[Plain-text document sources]

#####

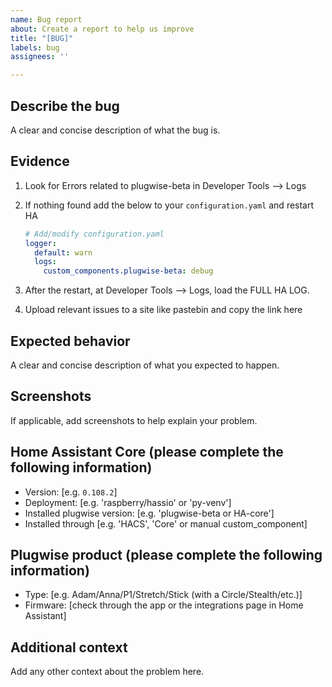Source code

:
 ```yaml
---
name: Bug report
about: Create a report to help us improve
title: "[BUG]"
labels: bug
assignees: ''

---
```


## Describe the bug

A clear and concise description of what the bug is.

## Evidence

1. Look for Errors related to plugwise-beta in Developer Tools --> Logs
2. If nothing found add the below to your `configuration.yaml` and restart HA

    ``` yaml
    # Add/modify configuration.yaml
    logger:
      default: warn
      logs:
        custom_components.plugwise-beta: debug
    ```

3. After the restart, at Developer Tools --> Logs, load the FULL HA LOG.
4. Upload relevant issues to a site like pastebin and copy the link here

## Expected behavior

A clear and concise description of what you expected to happen.

## Screenshots

If applicable, add screenshots to help explain your problem.

## Home Assistant Core (please complete the following information)

- Version: [e.g. `0.108.2`]
- Deployment: [e.g. 'raspberry/hassio' or 'py-venv']
- Installed plugwise version: [e.g. 'plugwise-beta or HA-core']
- Installed through [e.g. 'HACS', 'Core' or manual custom_component]

## Plugwise product (please complete the following information)

- Type: [e.g. Adam/Anna/P1/Stretch/Stick (with a Circle/Stealth/etc.)]
- Firmware: [check through the app or the integrations page in Home Assistant]

## Additional context

Add any other context about the problem here.
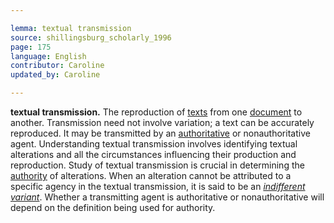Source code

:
 ```yaml
---

lemma: textual transmission
source: shillingsburg_scholarly_1996
page: 175
language: English
contributor: Caroline
updated_by: Caroline

---
```


**textual transmission.** The reproduction of [texts](text.html) from one [document](document.html) to another. Transmission need not involve variation; a text can be accurately reproduced. It may be transmitted by an [authoritative](authoritative.html) or nonauthoritative agent. Understanding textual transmission involves identifying textual alterations and all the circumstances influencing their production and reproduction. Study of textual transmission is crucial in determining the [authority](authority.html) of alterations. When an alteration cannot be attributed to a specific agency in the textual transmission, it is said to be an _[indifferent variant](variantIndifferent)_. Whether a transmitting agent is authoritative or nonauthoritative will depend on the definition being used for authority.
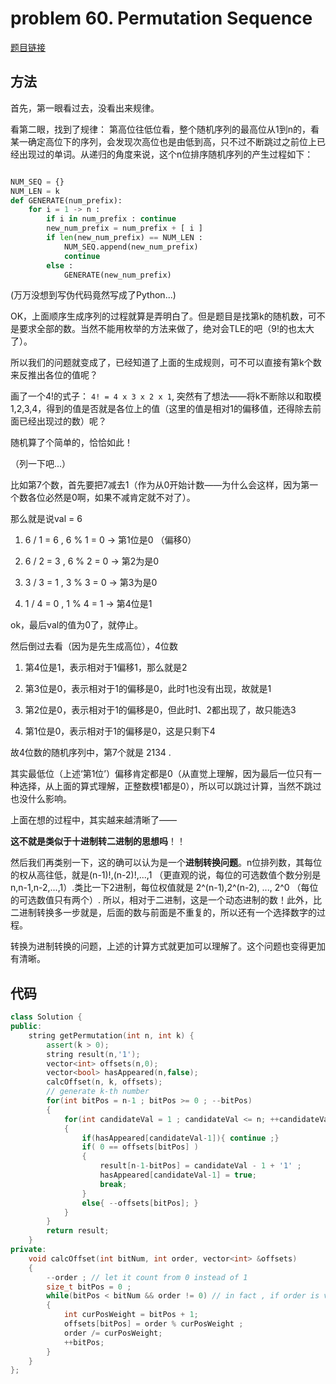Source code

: # problem 60. Permutation Sequence

[题目链接](https://leetcode.com/problems/permutation-sequence/)


## 方法

首先，第一眼看过去，没看出来规律。

看第二眼，找到了规律： 第高位往低位看，整个随机序列的最高位从1到n的，看某一确定高位下的序列，会发现次高位也是由低到高，只不过不断跳过之前位上已经出现过的单词。从递归的角度来说，这个n位排序随机序列的产生过程如下：

```Python

NUM_SEQ = {}
NUM_LEN = k
def GENERATE(num_prefix):
    for i = 1 -> n :
        if i in num_prefix : continue
        new_num_prefix = num_prefix + [ i ]
        if len(new_num_prefix) == NUM_LEN : 
            NUM_SEQ.append(new_num_prefix)
            continue
        else :
            GENERATE(new_num_prefix)
```
(万万没想到写伪代码竟然写成了Python...)

OK，上面顺序生成序列的过程就算是弄明白了。但是题目是找第k的随机数，可不是要求全部的数。当然不能用枚举的方法来做了，绝对会TLE的吧（9!的也太大了）。

所以我们的问题就变成了，已经知道了上面的生成规则，可不可以直接有第k个数来反推出各位的值呢？

画了一个4!的式子： `4! = 4 x 3 x 2 x 1`, 突然有了想法——将k不断除以和取模1,2,3,4，得到的值是否就是各位上的值（这里的值是相对1的偏移值，还得除去前面已经出现过的数）呢？

随机算了个简单的，恰恰如此！

（列一下吧...）

比如第7个数，首先要把7减去1（作为从0开始计数——为什么会这样，因为第一个数各位必然是0啊，如果不减肯定就不对了）。

那么就是说val = 6

1. 6 / 1 = 6 , 6 % 1 = 0 -> 第1位是0 （偏移0）

2. 6 / 2 = 3 , 6 % 2 = 0 -> 第2为是0

3. 3 / 3 = 1 , 3 % 3 = 0 -> 第3为是0

4. 1 / 4 = 0 , 1 % 4 = 1 -> 第4位是1

ok，最后val的值为0了，就停止。

然后倒过去看（因为是先生成高位），4位数

1. 第4位是1，表示相对于1偏移1，那么就是2

2. 第3位是0，表示相对于1的偏移是0，此时1也没有出现，故就是1

3. 第2位是0，表示相对于1的偏移是0，但此时1、2都出现了，故只能选3

4. 第1位是0，表示相对于1的偏移是0，这是只剩下4

故4位数的随机序列中，第7个就是 2134 .

其实最低位（上述‘第1位’）偏移肯定都是0（从直觉上理解，因为最后一位只有一种选择，从上面的算式理解，正整数模1都是0），所以可以跳过计算，当然不跳过也没什么影响。

上面在想的过程中，其实越来越清晰了——

**这不就是类似于十进制转二进制的思想吗**！！

然后我们再类别一下，这的确可以认为是一个**进制转换问题**。n位排列数，其每位的权从高往低，就是(n-1)!,(n-2)!,...,1 （更直观的说，每位的可选数值个数分别是n,n-1,n-2,...,1）.类比一下2进制，每位权值就是 2^(n-1),2^(n-2), ..., 2^0 （每位的可选数值只有两个）. 所以，相对于二进制，这是一个动态进制的数！此外，比二进制转换多一步就是，后面的数与前面是不重复的，所以还有一个选择数字的过程。

转换为进制转换的问题，上述的计算方式就更加可以理解了。这个问题也变得更加有清晰。

## 代码

```C++
class Solution {
public:
    string getPermutation(int n, int k) {
        assert(k > 0);
        string result(n,'1'); 
        vector<int> offsets(n,0);
        vector<bool> hasAppeared(n,false);
        calcOffset(n, k, offsets);
        // generate k-th number
        for(int bitPos = n-1 ; bitPos >= 0 ; --bitPos)
        {
            for(int candidateVal = 1 ; candidateVal <= n; ++candidateVal)
            {
                if(hasAppeared[candidateVal-1]){ continue ;}
                if( 0 == offsets[bitPos] ) 
                {
                    result[n-1-bitPos] = candidateVal - 1 + '1' ;
                    hasAppeared[candidateVal-1] = true;
                    break;
                }
                else{ --offsets[bitPos]; }
            }
        }
        return result;
    }
private:
    void calcOffset(int bitNum, int order, vector<int> &offsets)
    {
        --order ; // let it count from 0 instead of 1
        size_t bitPos = 0 ;
        while(bitPos < bitNum && order != 0) // in fact , if order is valid , there is no need for condition `bitPos < bitNum`
        {
            int curPosWeight = bitPos + 1;
            offsets[bitPos] = order % curPosWeight ;
            order /= curPosWeight;
            ++bitPos;
        }
    }
};
```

#####

Only lines with the word "report" are needed. Copy them from the preceding records.

* **Solution to this exercise**
name: Bug report
about: Create a report to help us improve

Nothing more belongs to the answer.